(Dataset entries)

- Opening Delimiter -

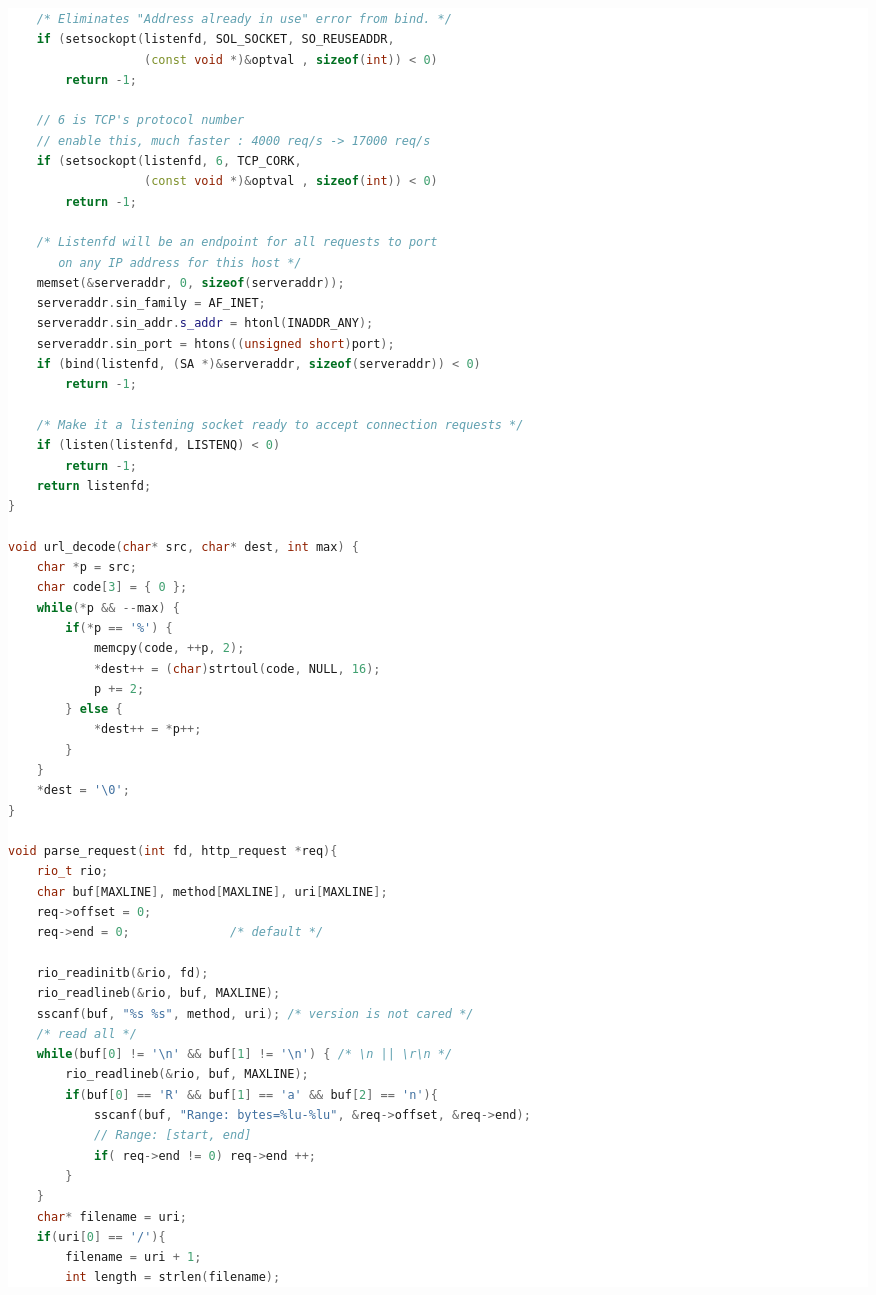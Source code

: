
 ```cpp
    /* Eliminates "Address already in use" error from bind. */
    if (setsockopt(listenfd, SOL_SOCKET, SO_REUSEADDR,
                   (const void *)&optval , sizeof(int)) < 0)
        return -1;

    // 6 is TCP's protocol number
    // enable this, much faster : 4000 req/s -> 17000 req/s
    if (setsockopt(listenfd, 6, TCP_CORK,
                   (const void *)&optval , sizeof(int)) < 0)
        return -1;

    /* Listenfd will be an endpoint for all requests to port
       on any IP address for this host */
    memset(&serveraddr, 0, sizeof(serveraddr));
    serveraddr.sin_family = AF_INET;
    serveraddr.sin_addr.s_addr = htonl(INADDR_ANY);
    serveraddr.sin_port = htons((unsigned short)port);
    if (bind(listenfd, (SA *)&serveraddr, sizeof(serveraddr)) < 0)
        return -1;

    /* Make it a listening socket ready to accept connection requests */
    if (listen(listenfd, LISTENQ) < 0)
        return -1;
    return listenfd;
}

void url_decode(char* src, char* dest, int max) {
    char *p = src;
    char code[3] = { 0 };
    while(*p && --max) {
        if(*p == '%') {
            memcpy(code, ++p, 2);
            *dest++ = (char)strtoul(code, NULL, 16);
            p += 2;
        } else {
            *dest++ = *p++;
        }
    }
    *dest = '\0';
}

void parse_request(int fd, http_request *req){
    rio_t rio;
    char buf[MAXLINE], method[MAXLINE], uri[MAXLINE];
    req->offset = 0;
    req->end = 0;              /* default */

    rio_readinitb(&rio, fd);
    rio_readlineb(&rio, buf, MAXLINE);
    sscanf(buf, "%s %s", method, uri); /* version is not cared */
    /* read all */
    while(buf[0] != '\n' && buf[1] != '\n') { /* \n || \r\n */
        rio_readlineb(&rio, buf, MAXLINE);
        if(buf[0] == 'R' && buf[1] == 'a' && buf[2] == 'n'){
            sscanf(buf, "Range: bytes=%lu-%lu", &req->offset, &req->end);
            // Range: [start, end]
            if( req->end != 0) req->end ++;
        }
    }
    char* filename = uri;
    if(uri[0] == '/'){
        filename = uri + 1;
        int length = strlen(filename);
```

- Closing Delimiter -

Problem to solve
Every line above that holds the word "void" needs to be copied.

Your solution
                   (const void *)&optval , sizeof(int)) < 0)
                   (const void *)&optval , sizeof(int)) < 0)
void url_decode(char* src, char* dest, int max) {
void parse_request(int fd, http_request *req){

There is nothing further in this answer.